If Emma Lazarus was to write a poem for a new statue of liberty for the Port Everglades, which is the harbor serving South Florida, the poem might read as follows: “Give me your terrorists / your country sellers / your capitalist restorationists / your assasins / your torturers / your scum of the earth.”

Of the 650,000 persons of Cuban descent who live in Miami there are more than a few who would fit that description. Orlando Bosch lives there. He walks his dog every morning. This man killed 73 people, including the young Cuban fencing team, when he blew up a Cuban airliner.

Felix Rodríguez and Alberto Gonzáles live there as well in comfortable retirement. They were the two CIA contract agents who directed the capture and murder of Che Guevara in Bolivia. Rodríguez, a friend of George Bush I, went on to participate in the contra-wars in Central America in the 1980s. A number of terrorists in South Florida openly train in the Everglades.
 

Terrorist Attacks

What they did was to start attacking the Cuban tourist economy. They planted a bomb in a hotel which killed an Italian tourist. They planted bombs on a bus coming from the Havana airport and tried to bomb the airport itself.

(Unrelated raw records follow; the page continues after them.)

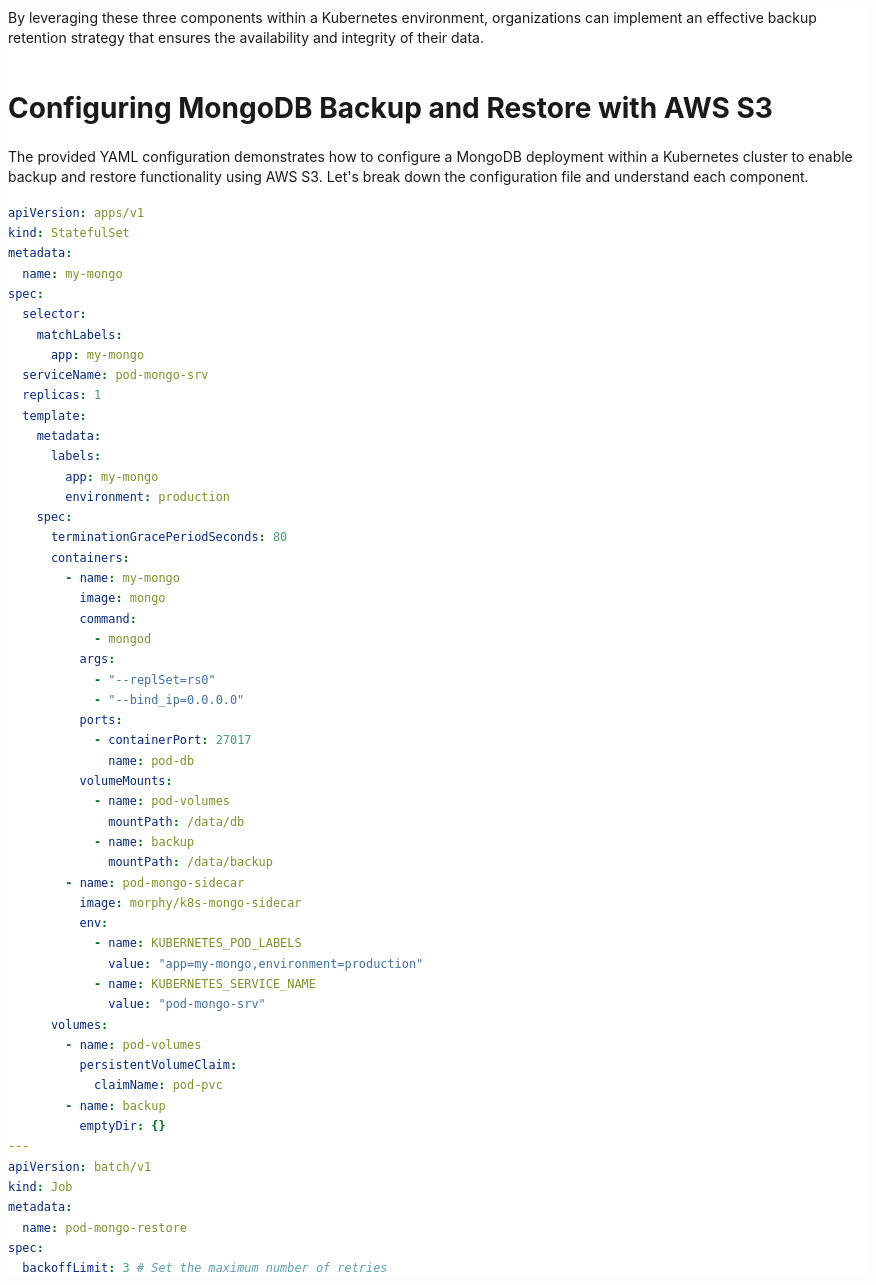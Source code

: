 By leveraging these three components within a Kubernetes environment, organizations can implement an effective backup retention strategy that ensures the availability and integrity of their data.

# Configuring MongoDB Backup and Restore with AWS S3

The provided YAML configuration demonstrates how to configure a MongoDB deployment within a Kubernetes cluster to enable backup and restore functionality using AWS S3. Let's break down the configuration file and understand each component.

```yaml
apiVersion: apps/v1
kind: StatefulSet
metadata:
  name: my-mongo
spec:
  selector:
    matchLabels:
      app: my-mongo
  serviceName: pod-mongo-srv
  replicas: 1
  template:
    metadata:
      labels:
        app: my-mongo
        environment: production
    spec:
      terminationGracePeriodSeconds: 80
      containers:
        - name: my-mongo
          image: mongo
          command:
            - mongod
          args:
            - "--replSet=rs0"
            - "--bind_ip=0.0.0.0"
          ports:
            - containerPort: 27017
              name: pod-db
          volumeMounts:
            - name: pod-volumes
              mountPath: /data/db
            - name: backup
              mountPath: /data/backup
        - name: pod-mongo-sidecar
          image: morphy/k8s-mongo-sidecar
          env:
            - name: KUBERNETES_POD_LABELS
              value: "app=my-mongo,environment=production"
            - name: KUBERNETES_SERVICE_NAME
              value: "pod-mongo-srv"
      volumes:
        - name: pod-volumes
          persistentVolumeClaim:
            claimName: pod-pvc
        - name: backup
          emptyDir: {}
---
apiVersion: batch/v1
kind: Job
metadata:
  name: pod-mongo-restore
spec:
  backoffLimit: 3 # Set the maximum number of retries
```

The Cuban government, to try to stop this, pleaded with the U.S. government to put a stop to it. When it didn’t, the Cubans sent five young men — the cream of the Cuban revolution — secretly to Miami under assumed names to infiltrate the terrorist organizations, which they did.

They compiled large dossiers on the terrorist groups. The number two man in the FBI met with his Cuban counterpart in the Interior Ministry and the Cubans turned the dossiers over to the United States and reiterated its demand that they put a stop to the terror.

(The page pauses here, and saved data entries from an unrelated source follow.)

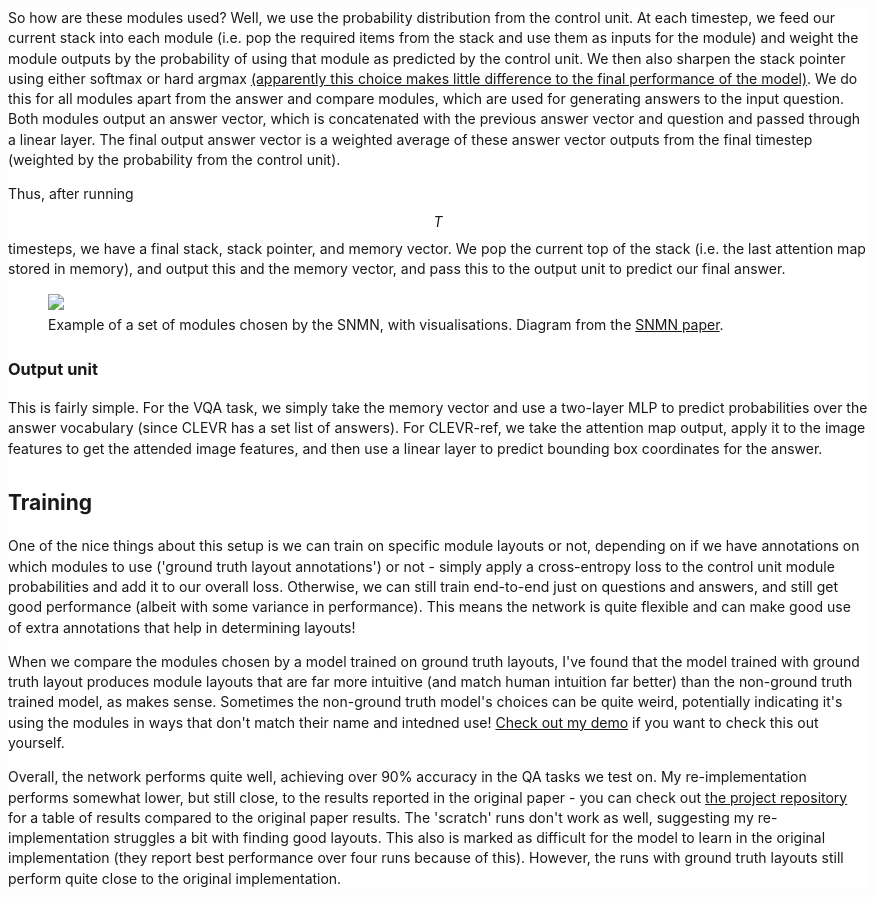 So how are these modules used? Well, we use the probability distribution from the control unit. At each timestep, we feed our current stack into each module (i.e. pop the required items from the stack and use them as inputs for the module) and weight the module outputs by the probability of using that module as predicted by the control unit. We then also sharpen the stack pointer using either softmax or hard argmax [(apparently this choice makes little difference to the final performance of the model)](https://github.com/ronghanghu/snmn/issues/3). We do this for all modules apart from the answer and compare modules, which are used for generating answers to the input question. Both modules output an answer vector, which is concatenated with the previous answer vector and question and passed through a linear layer. The final output answer vector is a weighted average of these answer vector outputs from the final timestep (weighted by the probability from the control unit).

Thus, after running $$T$$ timesteps, we have a final stack, stack pointer, and memory vector. We pop the current top of the stack (i.e. the last attention map stored in memory), and output this and the memory vector, and pass this to the output unit to predict our final answer.

<figure>
<img src="https://i.imgur.com/4knmU0T.png" style="margin: 0 auto; width: 100%"/>

<figcaption>Example of a set of modules chosen by the SNMN, with visualisations. Diagram from the <a href='https://arxiv.org/pdf/1807.08556.pdf'>SNMN paper</a>.</figcaption>
</figure>

### Output unit

This is fairly simple. For the VQA task, we simply take the memory vector and use a two-layer MLP to predict probabilities over the answer vocabulary (since CLEVR has a set list of answers). For CLEVR-ref, we take the attention map output, apply it to the image features to get the attended image features, and then use a linear layer to predict bounding box coordinates for the answer.

## Training

One of the nice things about this setup is we can train on specific module layouts or not, depending on if we have annotations on which modules to use ('ground truth layout annotations') or not - simply apply a cross-entropy loss to the control unit module probabilities and add it to our overall loss. Otherwise, we can still train end-to-end just on questions and answers, and still get good performance (albeit with some variance in performance). This means the network is quite flexible and can make good use of extra annotations that help in determining layouts!

When we compare the modules chosen by a model trained on ground truth layouts, I've found that the model trained with ground truth layout produces module layouts that are far more intuitive (and match human intuition far better) than the non-ground truth trained model, as makes sense. Sometimes the non-ground truth model's choices can be quite weird, potentially indicating it's using the modules in ways that don't match their name and intedned use! [Check out my demo](https://snmn-pytorch.herokuapp.com/) if you want to check this out yourself.

Overall, the network performs quite well, achieving over 90% accuracy in the QA tasks we test on. My re-implementation performs somewhat lower, but still close, to the results reported in the original paper - you can check out [the project repository](https://github.com/hamishivi/snmn-pytorch) for a table of results compared to the original paper results. The 'scratch' runs don't work as well, suggesting my re-implementation struggles a bit with finding good layouts. This also is marked as difficult for the model to learn in the original implementation (they report best performance over four runs because of this). However, the runs with ground truth layouts still perform quite close to the original implementation.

There is a U.S. law called the Neutrality Act that prohibits attacks on foreign countries with whom we are at peace launched from American soil. So the Cubans requested that the Americans call a halt, that they please stop the Miami mafia.
 

Rigged Trial

What did the American government do? It arrested the five Cubans and tried them in Miami, of all places.

This prejudical venue calls to mind a story circulating in Havana when the Pope visited Castro some years ago. He was riding with Fidel in the open popemobile along the Malecon, along the ocean, when a breeze stirred up and lifted the Pope’s little skull cap off of his head. It floated in the air and landed in the ocean about fifty feet from the shore.

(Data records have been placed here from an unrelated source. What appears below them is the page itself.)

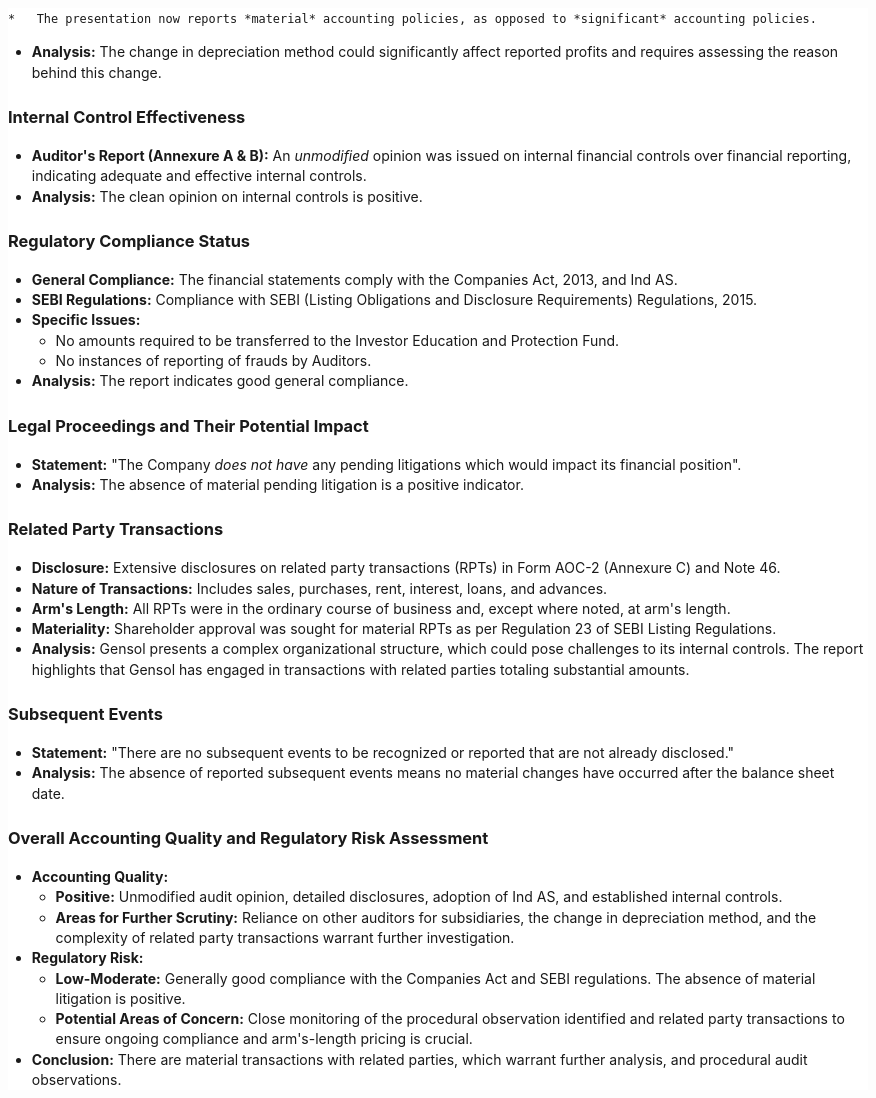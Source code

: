     *   The presentation now reports *material* accounting policies, as opposed to *significant* accounting policies.
*   **Analysis:** The change in depreciation method could significantly affect reported profits and requires assessing the reason behind this change.

### Internal Control Effectiveness

*   **Auditor's Report (Annexure A & B):** An *unmodified* opinion was issued on internal financial controls over financial reporting, indicating adequate and effective internal controls.
*   **Analysis:** The clean opinion on internal controls is positive.

### Regulatory Compliance Status

*   **General Compliance:** The financial statements comply with the Companies Act, 2013, and Ind AS.
*   **SEBI Regulations:** Compliance with SEBI (Listing Obligations and Disclosure Requirements) Regulations, 2015.
*   **Specific Issues:**
    *   No amounts required to be transferred to the Investor Education and Protection Fund.
    *   No instances of reporting of frauds by Auditors.
*   **Analysis:** The report indicates good general compliance.

### Legal Proceedings and Their Potential Impact

*   **Statement:** "The Company *does not have* any pending litigations which would impact its financial position".
*   **Analysis:** The absence of material pending litigation is a positive indicator.

### Related Party Transactions

*   **Disclosure:** Extensive disclosures on related party transactions (RPTs) in Form AOC-2 (Annexure C) and Note 46.
*   **Nature of Transactions:** Includes sales, purchases, rent, interest, loans, and advances.
*   **Arm's Length:** All RPTs were in the ordinary course of business and, except where noted, at arm's length.
*   **Materiality:** Shareholder approval was sought for material RPTs as per Regulation 23 of SEBI Listing Regulations.
*   **Analysis:** Gensol presents a complex organizational structure, which could pose challenges to its internal controls. The report highlights that Gensol has engaged in transactions with related parties totaling substantial amounts.

### Subsequent Events

*   **Statement:** "There are no subsequent events to be recognized or reported that are not already disclosed."
*   **Analysis:** The absence of reported subsequent events means no material changes have occurred after the balance sheet date.

### Overall Accounting Quality and Regulatory Risk Assessment

*   **Accounting Quality:**
    *   **Positive:** Unmodified audit opinion, detailed disclosures, adoption of Ind AS, and established internal controls.
    *   **Areas for Further Scrutiny:** Reliance on other auditors for subsidiaries, the change in depreciation method, and the complexity of related party transactions warrant further investigation.
*   **Regulatory Risk:**
    *   **Low-Moderate:** Generally good compliance with the Companies Act and SEBI regulations. The absence of material litigation is positive.
    *   **Potential Areas of Concern:** Close monitoring of the procedural observation identified and related party transactions to ensure ongoing compliance and arm's-length pricing is crucial.
*   **Conclusion:** There are material transactions with related parties, which warrant further analysis, and procedural audit observations.
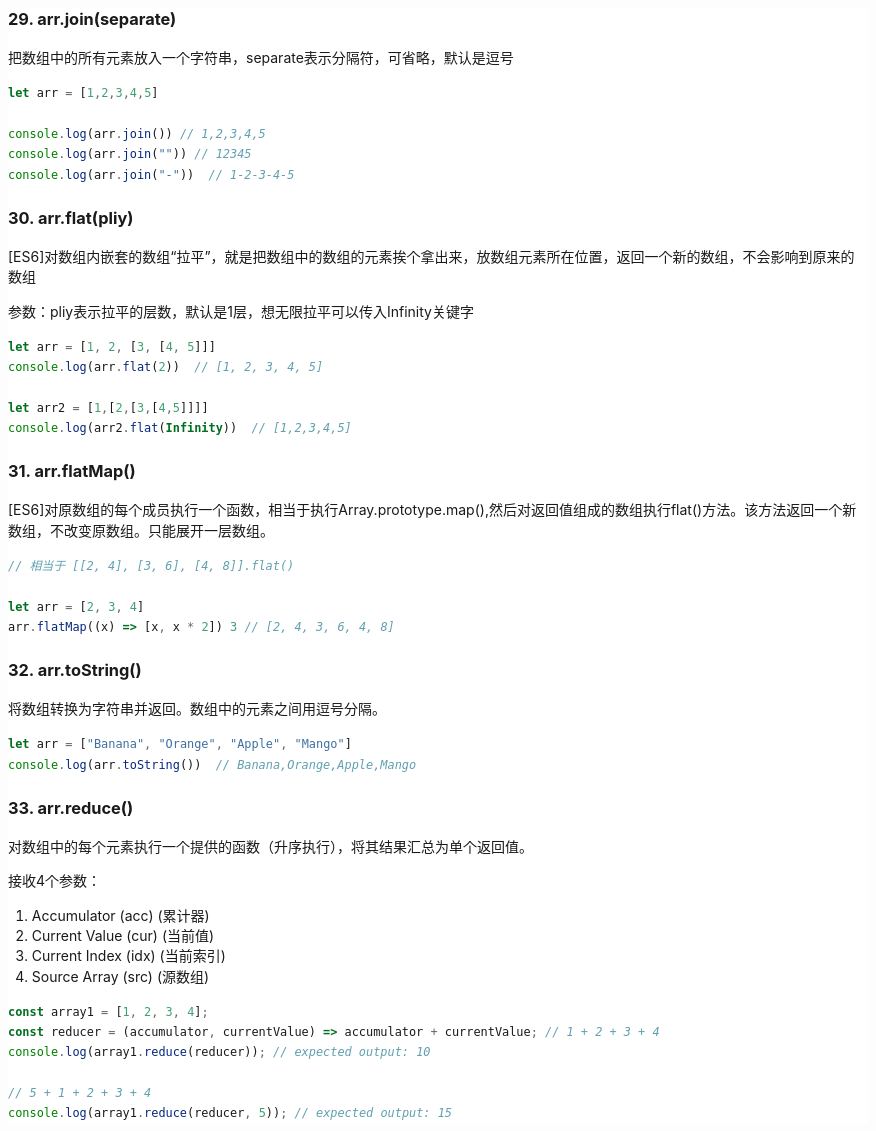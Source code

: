### 29. arr.join(separate)
把数组中的所有元素放入一个字符串，separate表示分隔符，可省略，默认是逗号

```javascript
let arr = [1,2,3,4,5] 

console.log(arr.join()) // 1,2,3,4,5
console.log(arr.join("")) // 12345
console.log(arr.join("-"))  // 1-2-3-4-5
```

### 30. arr.flat(pliy)
[ES6]对数组内嵌套的数组“拉平”，就是把数组中的数组的元素挨个拿出来，放数组元素所在位置，返回一个新的数组，不会影响到原来的数组

参数：pliy表示拉平的层数，默认是1层，想无限拉平可以传入Infinity关键字

```javascript
let arr = [1, 2, [3, [4, 5]]] 
console.log(arr.flat(2))  // [1, 2, 3, 4, 5]

let arr2 = [1,[2,[3,[4,5]]]] 
console.log(arr2.flat(Infinity))  // [1,2,3,4,5]
```

### 31. arr.flatMap()
[ES6]对原数组的每个成员执行一个函数，相当于执行Array.prototype.map(),然后对返回值组成的数组执行flat()方法。该方法返回一个新数组，不改变原数组。只能展开一层数组。

```javascript
// 相当于 [[2, 4], [3, 6], [4, 8]].flat()

let arr = [2, 3, 4]
arr.flatMap((x) => [x, x * 2]) 3 // [2, 4, 3, 6, 4, 8]
```

### 32. arr.toString()
将数组转换为字符串并返回。数组中的元素之间用逗号分隔。

```javascript
let arr = ["Banana", "Orange", "Apple", "Mango"]
console.log(arr.toString())  // Banana,Orange,Apple,Mango
```

### 33. arr.reduce() 
对数组中的每个元素执行一个提供的函数（升序执行），将其结果汇总为单个返回值。

接收4个参数：

1.  Accumulator (acc) (累计器)
2.  Current Value (cur) (当前值)
3.  Current Index (idx) (当前索引)
4.  Source Array (src) (源数组)

```javascript
const array1 = [1, 2, 3, 4];
const reducer = (accumulator, currentValue) => accumulator + currentValue; // 1 + 2 + 3 + 4
console.log(array1.reduce(reducer)); // expected output: 10

// 5 + 1 + 2 + 3 + 4
console.log(array1.reduce(reducer, 5)); // expected output: 15
```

Fidel asked the driver to stop the limo. He said to the Pope, “Papa, I will get your cap back.” Fidel then got out of the popemobile, walked over to the shoreline, and then he walked across the top of the water 50 feet, picked up the skull cap, and then walked back across the water to the limo and placed the skull cap back atop Papa’s head.

This event was reported as follows: Prensa Latina, the Cuban newspaper, ran an article recounting the events pretty much as just stated. La Observatore Romano, the newspaper of the Vatican, reported in its headline that Pope Allows Castro to Perform Miracle. And finally, the Miami Herald, in screaming second coming 40-point type ran a headline proclaiming Castro: Too Old to Swim. You can’t get a break in Miami.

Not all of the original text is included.